Mentioned in SAL [2016-08-31T20:27:37Z] <JeanFred> Pulled latest pywikibot (branch 2.0) from Git: 8 commits, including fix for T144438.

I relaunched a categorize_images task, let’s see how it goes.

I noticed a lot of crashes of the harvesting recently resulting in a lot of monuments being dropped, but have found little evidence this was linked to this. I really need to get around at setting up Sentry :-/

Categorisation task has been running for 12 hours without crashing, so I guess it is fine? It’s a bit worrying that it has been turning its wheels for nothing for 12 hours, but that’s a different story >_>

JeanFred claimed this task.

I presume this is due to T144023. It looks like the fix was backported to 2.0 branch, so I’ll pull that.

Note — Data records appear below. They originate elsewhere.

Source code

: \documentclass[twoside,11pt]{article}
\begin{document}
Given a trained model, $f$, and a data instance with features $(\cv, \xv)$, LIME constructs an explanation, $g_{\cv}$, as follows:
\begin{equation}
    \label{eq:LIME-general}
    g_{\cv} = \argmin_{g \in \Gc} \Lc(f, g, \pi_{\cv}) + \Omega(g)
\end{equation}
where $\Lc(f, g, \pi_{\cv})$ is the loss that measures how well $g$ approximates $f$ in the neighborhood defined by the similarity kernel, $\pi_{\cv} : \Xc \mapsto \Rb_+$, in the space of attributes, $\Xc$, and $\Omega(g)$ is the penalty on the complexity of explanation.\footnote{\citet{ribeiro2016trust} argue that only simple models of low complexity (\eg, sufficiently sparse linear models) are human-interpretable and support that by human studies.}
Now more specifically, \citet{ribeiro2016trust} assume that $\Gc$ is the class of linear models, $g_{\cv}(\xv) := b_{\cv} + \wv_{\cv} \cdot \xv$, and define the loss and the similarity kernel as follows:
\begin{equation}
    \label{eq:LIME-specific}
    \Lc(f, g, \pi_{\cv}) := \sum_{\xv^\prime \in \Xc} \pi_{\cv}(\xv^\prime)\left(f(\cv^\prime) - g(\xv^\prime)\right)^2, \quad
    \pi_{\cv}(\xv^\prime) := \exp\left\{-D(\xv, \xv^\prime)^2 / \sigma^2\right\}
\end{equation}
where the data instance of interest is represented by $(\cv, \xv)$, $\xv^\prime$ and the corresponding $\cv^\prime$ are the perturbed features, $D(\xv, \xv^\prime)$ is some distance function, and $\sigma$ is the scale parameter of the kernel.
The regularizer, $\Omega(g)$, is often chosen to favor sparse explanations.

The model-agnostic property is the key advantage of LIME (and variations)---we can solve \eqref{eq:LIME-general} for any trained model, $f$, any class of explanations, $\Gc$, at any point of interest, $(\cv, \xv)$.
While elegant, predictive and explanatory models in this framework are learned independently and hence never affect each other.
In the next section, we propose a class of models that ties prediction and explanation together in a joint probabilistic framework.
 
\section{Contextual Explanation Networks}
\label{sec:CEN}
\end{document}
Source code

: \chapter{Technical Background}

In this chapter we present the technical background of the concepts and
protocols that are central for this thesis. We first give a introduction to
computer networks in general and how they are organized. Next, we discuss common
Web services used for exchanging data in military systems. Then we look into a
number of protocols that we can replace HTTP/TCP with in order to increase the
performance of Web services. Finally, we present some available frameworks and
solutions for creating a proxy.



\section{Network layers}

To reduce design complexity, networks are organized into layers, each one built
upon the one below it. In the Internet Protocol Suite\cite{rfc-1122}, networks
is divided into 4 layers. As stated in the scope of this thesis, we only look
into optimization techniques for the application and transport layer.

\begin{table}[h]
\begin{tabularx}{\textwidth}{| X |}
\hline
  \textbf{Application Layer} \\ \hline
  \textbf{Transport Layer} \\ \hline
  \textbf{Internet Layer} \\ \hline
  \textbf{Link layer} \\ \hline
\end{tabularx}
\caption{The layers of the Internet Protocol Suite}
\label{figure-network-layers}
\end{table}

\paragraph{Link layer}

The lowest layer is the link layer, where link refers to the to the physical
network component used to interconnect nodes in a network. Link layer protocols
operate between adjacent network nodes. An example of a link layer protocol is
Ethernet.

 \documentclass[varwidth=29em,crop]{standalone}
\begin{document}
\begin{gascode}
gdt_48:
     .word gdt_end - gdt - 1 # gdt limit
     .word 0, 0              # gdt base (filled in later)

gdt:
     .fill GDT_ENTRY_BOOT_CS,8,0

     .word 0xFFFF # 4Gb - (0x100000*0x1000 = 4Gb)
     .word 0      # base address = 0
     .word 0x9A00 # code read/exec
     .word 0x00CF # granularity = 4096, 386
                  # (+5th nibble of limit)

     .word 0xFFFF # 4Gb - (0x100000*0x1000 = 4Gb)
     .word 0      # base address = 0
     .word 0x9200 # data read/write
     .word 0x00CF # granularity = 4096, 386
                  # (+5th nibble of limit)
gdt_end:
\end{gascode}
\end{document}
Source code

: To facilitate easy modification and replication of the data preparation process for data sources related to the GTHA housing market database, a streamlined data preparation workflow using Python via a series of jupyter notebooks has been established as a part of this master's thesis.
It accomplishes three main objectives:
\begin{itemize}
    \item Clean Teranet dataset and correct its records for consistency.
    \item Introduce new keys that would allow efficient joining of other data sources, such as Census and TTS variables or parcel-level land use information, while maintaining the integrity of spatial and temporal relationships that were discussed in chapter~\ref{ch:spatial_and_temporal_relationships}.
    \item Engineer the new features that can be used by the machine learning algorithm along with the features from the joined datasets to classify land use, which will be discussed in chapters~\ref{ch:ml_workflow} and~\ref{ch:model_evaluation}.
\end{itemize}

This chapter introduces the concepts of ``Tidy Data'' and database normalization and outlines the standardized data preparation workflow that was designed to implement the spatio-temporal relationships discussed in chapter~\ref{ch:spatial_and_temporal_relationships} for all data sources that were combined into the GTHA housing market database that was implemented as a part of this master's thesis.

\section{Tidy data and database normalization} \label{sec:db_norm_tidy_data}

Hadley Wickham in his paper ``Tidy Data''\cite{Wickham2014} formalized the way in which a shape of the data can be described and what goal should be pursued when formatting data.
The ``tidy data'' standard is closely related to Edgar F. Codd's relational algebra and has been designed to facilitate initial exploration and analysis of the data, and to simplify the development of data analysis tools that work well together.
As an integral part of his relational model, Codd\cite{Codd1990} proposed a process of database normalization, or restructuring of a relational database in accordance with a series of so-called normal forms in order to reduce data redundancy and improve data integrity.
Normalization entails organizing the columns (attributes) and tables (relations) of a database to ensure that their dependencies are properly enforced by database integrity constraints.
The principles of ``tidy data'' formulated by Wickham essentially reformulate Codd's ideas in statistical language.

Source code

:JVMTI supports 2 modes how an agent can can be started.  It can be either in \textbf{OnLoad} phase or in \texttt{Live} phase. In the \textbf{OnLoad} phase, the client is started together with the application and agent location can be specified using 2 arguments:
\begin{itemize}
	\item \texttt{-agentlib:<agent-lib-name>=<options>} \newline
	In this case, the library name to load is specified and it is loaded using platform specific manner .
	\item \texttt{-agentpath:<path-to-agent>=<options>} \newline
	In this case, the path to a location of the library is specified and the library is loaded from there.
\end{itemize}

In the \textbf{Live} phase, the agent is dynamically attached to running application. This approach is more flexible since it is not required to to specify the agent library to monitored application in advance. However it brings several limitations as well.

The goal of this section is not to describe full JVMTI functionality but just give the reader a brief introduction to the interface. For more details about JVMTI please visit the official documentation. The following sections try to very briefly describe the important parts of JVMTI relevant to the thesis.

(I wonder whether we should be running master ?)

We're not running master? Why?

I presume this is due to T144023. It looks like the fix was backported to 2.0 branch, so I’ll pull that.

(I wonder whether we should be running master ?)

We're not running master? Why?

I don’t know. I just noticed that we are running the 2.0 branch (it’s possible I set it up like that, or @Lokal_Profil did, or else − can’t remember). Shall we switch to master Maarten?

I presume this is due to T144023. It looks like the fix was backported to 2.0 branch, so I’ll pull that.

(I wonder whether we should be running master ?)

We're not running master? Why?

I don’t know. I just noticed that we are running the 2.0 branch (it’s possible I set it up like that, or @Lokal_Profil did, or else − can’t remember). Shall we switch to master Maarten?

I honestly am not entirely clear about which bits get backported to 2.0 and which don't and how structured/transparent/discoverable that process is in general.

The main reason to be running 2.0 in my view is that it allows us to get it through pip (thus have it as part of CI and various other environments) witching to master would lose at least some of these.